AKI was defined as increase in SCr by ≥ 0.3 mg/dl (≥ 26.5 mmol/l) within 48 hours; or Increase in SCr to ≥ 1.5 times baseline, which is known or presumed to have occurred within the prior 7 days and/or urine excretion less than 400 mL/day.
Trial of weaning was conducted when the following criteria were fulfilled:
• Low FiO2 (< 0.5) with PaO2 > 80 mmHg.
• PEEP< 8 CmH2O.
• Hemodynamic stability (little to no inopressors)
• Ability to initiate spontaneous breathing (good neuromuscular function).
• Adequate conscious level, GSC ≥ 8.Duration of MV, duration of weaning, rate of weaning failure and mortality rates were recorded among other data such as demographic data, SAPS score at admission, cause of admission and co-morbidities. These data were statistically analyzed between the 2 groups.
As regard demographic data, SAPS score, cause of admission and co-morbidities, they all showed no statistical significant difference between the 2 groups.

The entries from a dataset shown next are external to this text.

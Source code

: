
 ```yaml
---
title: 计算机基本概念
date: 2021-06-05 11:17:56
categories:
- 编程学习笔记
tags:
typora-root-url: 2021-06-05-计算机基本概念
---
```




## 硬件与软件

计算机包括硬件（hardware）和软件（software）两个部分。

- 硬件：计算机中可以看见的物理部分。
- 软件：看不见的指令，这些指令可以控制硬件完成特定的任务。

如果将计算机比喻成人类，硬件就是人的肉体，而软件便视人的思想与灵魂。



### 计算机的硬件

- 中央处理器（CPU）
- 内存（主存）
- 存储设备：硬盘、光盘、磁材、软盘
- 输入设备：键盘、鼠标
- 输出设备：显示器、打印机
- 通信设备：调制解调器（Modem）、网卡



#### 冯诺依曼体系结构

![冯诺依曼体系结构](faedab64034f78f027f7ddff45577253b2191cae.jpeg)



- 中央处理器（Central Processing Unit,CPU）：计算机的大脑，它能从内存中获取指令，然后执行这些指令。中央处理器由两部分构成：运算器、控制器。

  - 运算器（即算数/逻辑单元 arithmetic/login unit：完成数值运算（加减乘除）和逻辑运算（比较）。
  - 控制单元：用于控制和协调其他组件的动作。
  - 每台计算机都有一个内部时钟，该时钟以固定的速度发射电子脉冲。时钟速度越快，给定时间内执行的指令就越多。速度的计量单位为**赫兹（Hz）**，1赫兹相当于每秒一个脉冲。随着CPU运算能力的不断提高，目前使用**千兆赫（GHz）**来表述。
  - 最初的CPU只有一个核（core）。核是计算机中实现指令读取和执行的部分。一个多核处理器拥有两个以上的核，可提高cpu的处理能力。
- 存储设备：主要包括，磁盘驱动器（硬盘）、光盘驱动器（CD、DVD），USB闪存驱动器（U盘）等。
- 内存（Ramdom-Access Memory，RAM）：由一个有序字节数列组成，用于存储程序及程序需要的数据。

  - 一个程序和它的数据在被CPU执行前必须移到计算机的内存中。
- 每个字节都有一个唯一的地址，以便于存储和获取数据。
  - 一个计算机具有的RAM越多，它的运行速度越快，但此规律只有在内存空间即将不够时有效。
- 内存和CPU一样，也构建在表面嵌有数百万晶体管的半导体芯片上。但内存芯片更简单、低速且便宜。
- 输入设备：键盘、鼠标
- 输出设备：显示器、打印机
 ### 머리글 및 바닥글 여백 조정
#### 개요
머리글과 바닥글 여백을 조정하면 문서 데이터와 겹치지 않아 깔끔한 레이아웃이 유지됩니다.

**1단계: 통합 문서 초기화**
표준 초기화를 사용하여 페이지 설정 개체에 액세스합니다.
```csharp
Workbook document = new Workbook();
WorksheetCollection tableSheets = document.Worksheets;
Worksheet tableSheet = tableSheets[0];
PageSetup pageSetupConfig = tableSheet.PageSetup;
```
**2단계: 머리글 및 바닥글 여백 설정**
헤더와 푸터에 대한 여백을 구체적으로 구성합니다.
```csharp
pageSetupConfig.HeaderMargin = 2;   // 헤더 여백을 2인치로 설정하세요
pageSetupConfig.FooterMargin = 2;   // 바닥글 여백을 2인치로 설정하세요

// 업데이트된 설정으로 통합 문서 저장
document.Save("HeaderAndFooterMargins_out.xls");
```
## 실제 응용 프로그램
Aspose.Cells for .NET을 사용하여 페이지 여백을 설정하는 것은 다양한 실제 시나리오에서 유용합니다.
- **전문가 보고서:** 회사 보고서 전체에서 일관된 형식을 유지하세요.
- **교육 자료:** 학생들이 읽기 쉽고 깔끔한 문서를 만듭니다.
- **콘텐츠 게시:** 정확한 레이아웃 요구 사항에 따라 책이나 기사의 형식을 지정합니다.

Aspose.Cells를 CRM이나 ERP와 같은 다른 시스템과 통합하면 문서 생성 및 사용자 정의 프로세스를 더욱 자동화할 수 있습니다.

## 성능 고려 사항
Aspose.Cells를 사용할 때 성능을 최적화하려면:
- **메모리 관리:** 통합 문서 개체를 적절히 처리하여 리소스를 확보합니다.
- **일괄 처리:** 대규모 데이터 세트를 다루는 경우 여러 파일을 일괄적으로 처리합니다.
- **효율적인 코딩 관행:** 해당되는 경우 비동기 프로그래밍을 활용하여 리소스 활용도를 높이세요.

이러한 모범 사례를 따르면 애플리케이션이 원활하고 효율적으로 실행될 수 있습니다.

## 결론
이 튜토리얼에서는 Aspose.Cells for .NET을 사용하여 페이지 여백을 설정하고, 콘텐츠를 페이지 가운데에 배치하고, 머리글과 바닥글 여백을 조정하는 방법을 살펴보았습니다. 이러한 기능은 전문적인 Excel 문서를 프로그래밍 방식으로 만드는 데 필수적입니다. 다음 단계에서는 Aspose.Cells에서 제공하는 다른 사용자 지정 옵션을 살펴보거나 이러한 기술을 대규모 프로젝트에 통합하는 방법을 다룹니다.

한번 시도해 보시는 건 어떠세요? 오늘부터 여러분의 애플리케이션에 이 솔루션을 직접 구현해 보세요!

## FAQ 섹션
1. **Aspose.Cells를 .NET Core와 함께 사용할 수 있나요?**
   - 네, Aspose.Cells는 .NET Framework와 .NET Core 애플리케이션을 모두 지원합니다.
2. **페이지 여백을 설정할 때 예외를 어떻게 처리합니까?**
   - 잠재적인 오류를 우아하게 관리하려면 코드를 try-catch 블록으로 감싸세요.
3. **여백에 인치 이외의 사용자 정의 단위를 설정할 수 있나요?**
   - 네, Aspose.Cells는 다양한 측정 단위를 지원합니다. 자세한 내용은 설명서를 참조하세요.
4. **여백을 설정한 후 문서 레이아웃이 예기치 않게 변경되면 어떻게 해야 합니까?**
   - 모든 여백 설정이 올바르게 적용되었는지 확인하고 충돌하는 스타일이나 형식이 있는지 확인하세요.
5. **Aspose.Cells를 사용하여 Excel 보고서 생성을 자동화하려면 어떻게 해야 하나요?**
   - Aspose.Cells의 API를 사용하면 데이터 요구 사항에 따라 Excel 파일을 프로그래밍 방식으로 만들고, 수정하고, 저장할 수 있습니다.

As regard duration of MV and duration of weaning (length of time elapsed from the moment the patient reached weaning criterion to the time the patient was extubated), there were significant statistical difference between the two groups. As the group of patients suffered from AKI lasted longer on MV and had longer duration of weaning.
As regard rate of weaning failure, it was significantly higher in AKI patients (group A). While successful first time weaning was higher in non AKI patients (group B).
Mortality rate was also significantly higher in patients was AKI (group A) than non AKI patients (group B).
In conclusion, AKI has significant deleterious effect on respiratory system. Which is clearly seen in our resulted. As AKI significantly worsened the outcome of mechanically ventilated patients regarding days of MV, weaning failure and up to mortality rates.